ISEM Seminar Series

“Efficient Budget Allocation for Large-Scale LLM-Enabled Virtual Screening

by

Dr Zaile Li

Postdoctoral Researcher

Healthcare Management Initiative of INSEAD

24 July 2025 (Thursday), 2pm – 3.30pm
Venue: E1-07-21/22 - ISEM Executive Classroom
ABSTRACT

Screening tasks that aim to identify a small subset of top alternatives from a large pool are common in business decision-making processes. These tasks often require substantial human effort to evaluate each alternative's performance, making them time-consuming and costly. Motivated by recent advances in large language models (LLMs), particularly their ability to generate outputs that align well with human evaluations, we consider an LLM-as-human-evaluator approach for conducting screening virtually, thereby reducing the cost burden. To achieve scalability and cost-effectiveness in virtual screening, we identify that the stochastic nature of LLM outputs and their cost structure necessitate efficient budget allocation across all alternatives. To address this, we propose using a top-m greedy evaluation mechanism, a simple yet effective approach that keeps evaluating the current top-m alternatives, and design the explore-first top-m greedy (EFG-m) algorithm. We prove that EFG-m is both sample-optimal and consistent in large-scale virtual screening. Surprisingly, we also uncover a bonus ranking effect, where the algorithm naturally induces an indifference-based ranking within the selected subset. To further enhance practicality, we design a suite of algorithm variants to improve screening performance and computational efficiency. Numerical experiments validate our results and demonstrate the effectiveness of our algorithms. Lastly, we conduct a case study on LLM-based virtual screening. The study shows that while LLMs alone may not provide meaningful screening and ranking results when directly queried, integrating them with our sample-optimal algorithms unlocks their potential for cost-effective, large-scale virtual screening.

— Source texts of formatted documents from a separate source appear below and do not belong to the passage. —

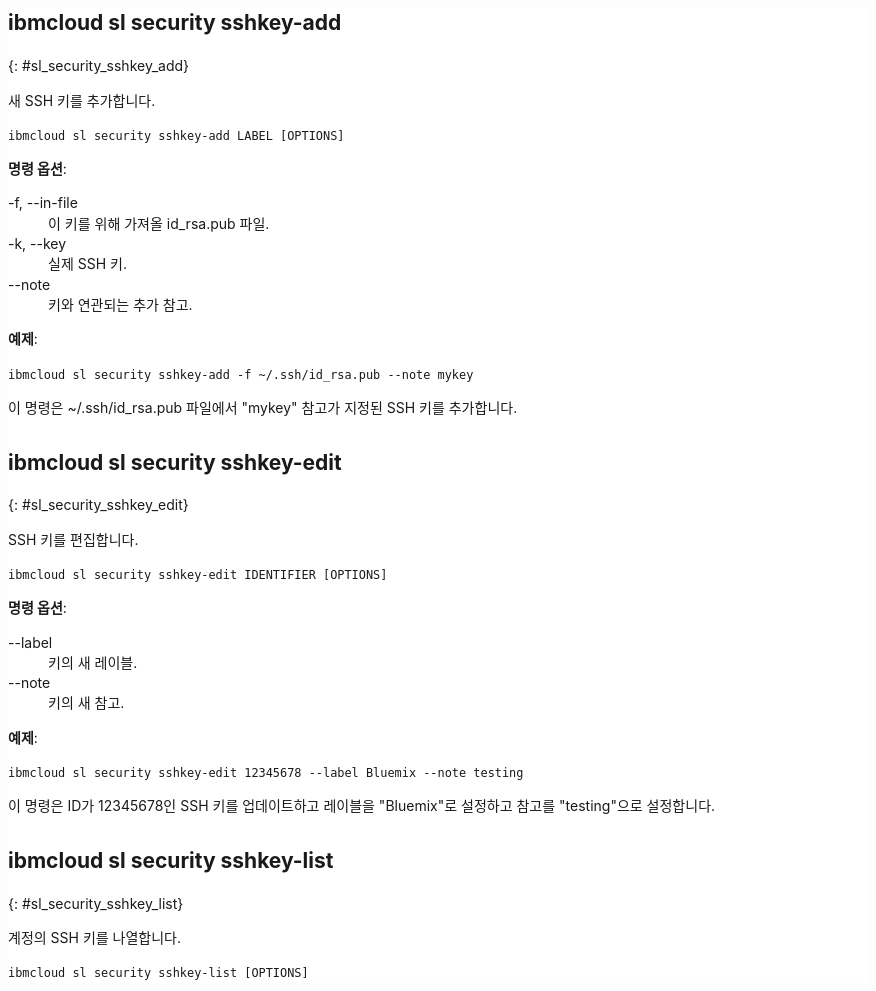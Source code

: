  ## ibmcloud sl security sshkey-add
{: #sl_security_sshkey_add}

새 SSH 키를 추가합니다.
```
ibmcloud sl security sshkey-add LABEL [OPTIONS]
```

<strong>명령 옵션</strong>:
<dl>
<dt>-f, --in-file</dt>
<dd>이 키를 위해 가져올 id_rsa.pub 파일.</dd>
<dt>-k, --key</dt>
<dd>실제 SSH 키.</dd>
<dt>--note</dt>
<dd>키와 연관되는 추가 참고.</dd>
</dl>

**예제**:
```
ibmcloud sl security sshkey-add -f ~/.ssh/id_rsa.pub --note mykey
```
이 명령은 ~/.ssh/id_rsa.pub 파일에서 "mykey" 참고가 지정된 SSH 키를 추가합니다.

## ibmcloud sl security sshkey-edit
{: #sl_security_sshkey_edit}

SSH 키를 편집합니다.
```
ibmcloud sl security sshkey-edit IDENTIFIER [OPTIONS]
```

<strong>명령 옵션</strong>:
<dl>
<dt>--label</dt>
<dd>키의 새 레이블.</dd>
<dt>--note</dt>
<dd>키의 새 참고.</dd>
</dl>

**예제**:
```
ibmcloud sl security sshkey-edit 12345678 --label Bluemix --note testing
```
이 명령은 ID가 12345678인 SSH 키를 업데이트하고 레이블을 "Bluemix"로 설정하고 참고를 "testing"으로 설정합니다.

## ibmcloud sl security sshkey-list
{: #sl_security_sshkey_list}

계정의 SSH 키를 나열합니다.
```
ibmcloud sl security sshkey-list [OPTIONS]
```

Zaile Li is a Postdoctoral Researcher at the Healthcare Management Initiative of INSEAD. He holds a Ph.D. in Management Science and Engineering from the School of Management, Fudan University. His research focuses on data-driven selection decisions, simulation optimization, sequential learning, and generative AI, with applications in healthcare management. Zaile’s work has received several honors, including finalist in the INFORMS George Nicholson Student Paper Competition and First Prize in the 14th POMS-HK Best Student Paper Competition.